Slave headstone leads to appeal

Headstone
Slave workers were brought to Jersey during the German occupation

The discovery of a headstone from the grave of a slave worker who died during World War II has led to an appeal for information on a former cemetery.

Mohammed Barouche is named on the stone, found at Mont a L'Abbe on a wall near Overdale Hospital, last week.

The Société Jersiaise said the man is thought to have been a North African slave worker, buried in a cemetery which had been based on the site.

The research group said it now aimed to trace information about the cemetery.

Slave workers were brought to the island by the occupying Germans during World War II.

'Airbrushed out'

Researchers from the Société are trying to piece together information about the location of the cemetery.

Anna Baghiani, from the Société, told BBC Jersey: "There is a plan of that site, it must have been done after the occupation, and it lists a number of Russians, Algerians, Spaniards, French and Germans who were interred there so it's not a secret.

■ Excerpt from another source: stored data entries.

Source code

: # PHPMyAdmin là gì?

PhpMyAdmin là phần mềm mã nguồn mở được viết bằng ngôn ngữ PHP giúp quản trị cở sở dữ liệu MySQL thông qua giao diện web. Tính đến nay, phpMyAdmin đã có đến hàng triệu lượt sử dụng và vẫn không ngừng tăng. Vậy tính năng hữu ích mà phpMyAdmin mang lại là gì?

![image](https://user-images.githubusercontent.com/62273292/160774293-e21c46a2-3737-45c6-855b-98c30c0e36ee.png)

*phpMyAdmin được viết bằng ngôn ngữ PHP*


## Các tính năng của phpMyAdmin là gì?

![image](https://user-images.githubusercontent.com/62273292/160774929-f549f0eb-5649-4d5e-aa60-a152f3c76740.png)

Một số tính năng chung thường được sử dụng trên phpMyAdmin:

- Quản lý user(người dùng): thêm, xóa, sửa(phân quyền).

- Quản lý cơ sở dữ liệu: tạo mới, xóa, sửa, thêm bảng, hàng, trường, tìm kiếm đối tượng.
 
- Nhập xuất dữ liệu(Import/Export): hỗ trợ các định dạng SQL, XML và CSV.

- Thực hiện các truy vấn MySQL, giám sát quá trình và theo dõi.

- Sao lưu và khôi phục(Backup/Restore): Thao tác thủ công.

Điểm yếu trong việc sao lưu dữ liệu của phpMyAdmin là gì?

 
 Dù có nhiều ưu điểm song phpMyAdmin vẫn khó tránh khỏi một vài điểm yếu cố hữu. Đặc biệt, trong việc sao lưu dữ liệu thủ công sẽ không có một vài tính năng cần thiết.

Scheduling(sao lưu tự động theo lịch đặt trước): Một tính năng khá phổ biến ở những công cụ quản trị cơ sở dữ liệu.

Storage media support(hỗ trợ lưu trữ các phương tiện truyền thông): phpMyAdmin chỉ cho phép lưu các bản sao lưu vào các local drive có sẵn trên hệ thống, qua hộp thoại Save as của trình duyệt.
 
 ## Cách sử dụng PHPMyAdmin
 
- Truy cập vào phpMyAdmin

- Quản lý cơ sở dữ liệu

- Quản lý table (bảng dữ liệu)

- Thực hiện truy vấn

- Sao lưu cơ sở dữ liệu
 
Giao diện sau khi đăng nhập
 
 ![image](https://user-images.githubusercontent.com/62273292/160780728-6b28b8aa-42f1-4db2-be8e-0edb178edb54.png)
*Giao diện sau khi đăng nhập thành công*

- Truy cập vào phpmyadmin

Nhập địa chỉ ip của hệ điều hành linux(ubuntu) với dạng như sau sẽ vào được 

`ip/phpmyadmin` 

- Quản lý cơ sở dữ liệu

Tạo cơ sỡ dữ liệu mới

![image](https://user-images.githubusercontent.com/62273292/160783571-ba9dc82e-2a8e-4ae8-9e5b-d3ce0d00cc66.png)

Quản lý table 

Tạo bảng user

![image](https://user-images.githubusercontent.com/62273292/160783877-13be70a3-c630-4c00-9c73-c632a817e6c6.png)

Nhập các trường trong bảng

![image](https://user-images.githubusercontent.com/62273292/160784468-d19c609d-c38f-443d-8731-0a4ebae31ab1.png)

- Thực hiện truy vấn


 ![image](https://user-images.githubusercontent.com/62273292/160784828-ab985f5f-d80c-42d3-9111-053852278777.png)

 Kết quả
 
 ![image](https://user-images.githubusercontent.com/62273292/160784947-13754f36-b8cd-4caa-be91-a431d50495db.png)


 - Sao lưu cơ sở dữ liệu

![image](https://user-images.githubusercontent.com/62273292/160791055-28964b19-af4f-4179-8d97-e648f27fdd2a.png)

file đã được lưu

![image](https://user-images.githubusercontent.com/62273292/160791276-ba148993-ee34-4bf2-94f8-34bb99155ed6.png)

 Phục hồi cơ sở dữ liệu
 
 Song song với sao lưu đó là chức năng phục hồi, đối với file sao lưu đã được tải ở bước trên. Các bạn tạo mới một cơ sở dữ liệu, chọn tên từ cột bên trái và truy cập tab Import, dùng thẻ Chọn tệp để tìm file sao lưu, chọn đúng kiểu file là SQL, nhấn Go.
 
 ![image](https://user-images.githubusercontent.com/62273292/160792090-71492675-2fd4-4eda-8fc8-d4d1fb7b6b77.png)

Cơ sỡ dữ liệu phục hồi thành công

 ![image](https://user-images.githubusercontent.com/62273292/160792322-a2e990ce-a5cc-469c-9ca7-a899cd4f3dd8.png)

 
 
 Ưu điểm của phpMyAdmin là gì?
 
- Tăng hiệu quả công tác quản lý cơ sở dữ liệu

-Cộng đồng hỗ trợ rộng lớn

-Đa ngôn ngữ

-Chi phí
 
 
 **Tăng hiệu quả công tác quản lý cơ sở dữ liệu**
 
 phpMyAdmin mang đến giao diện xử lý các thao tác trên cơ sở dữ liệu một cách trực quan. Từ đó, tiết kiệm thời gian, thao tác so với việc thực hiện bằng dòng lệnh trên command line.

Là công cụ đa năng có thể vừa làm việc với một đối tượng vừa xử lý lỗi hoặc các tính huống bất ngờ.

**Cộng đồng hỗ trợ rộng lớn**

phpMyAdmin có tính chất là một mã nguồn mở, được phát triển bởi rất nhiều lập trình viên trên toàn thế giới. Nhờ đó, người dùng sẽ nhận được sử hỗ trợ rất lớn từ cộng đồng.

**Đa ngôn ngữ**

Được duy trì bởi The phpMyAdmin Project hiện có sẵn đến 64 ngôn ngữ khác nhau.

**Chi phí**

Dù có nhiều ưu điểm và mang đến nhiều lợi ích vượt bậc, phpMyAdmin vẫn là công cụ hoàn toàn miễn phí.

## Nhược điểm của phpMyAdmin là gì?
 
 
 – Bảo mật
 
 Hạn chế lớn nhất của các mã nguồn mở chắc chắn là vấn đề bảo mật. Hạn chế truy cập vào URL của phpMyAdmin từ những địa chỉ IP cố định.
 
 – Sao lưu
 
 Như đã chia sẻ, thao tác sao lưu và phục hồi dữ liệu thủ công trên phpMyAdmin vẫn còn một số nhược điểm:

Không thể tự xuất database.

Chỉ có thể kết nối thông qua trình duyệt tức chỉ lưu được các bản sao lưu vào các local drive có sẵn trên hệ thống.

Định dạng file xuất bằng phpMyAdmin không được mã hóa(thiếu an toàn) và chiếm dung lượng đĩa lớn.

"What is the mystery is that it has been airbrushed out of history.

"We've got the dilemma that there aren't many known facts about the exact dates that the graveyard was moved."

Ms Baghiani said she wanted to hear from anybody who was involved in moving graves, asking them to contact her if they had any photographic records of the area, "particularly residents of the Clubley Estate, Richelieu Park and around the site of Overdale who remember that area and the layout and any information regarding the removal of stones".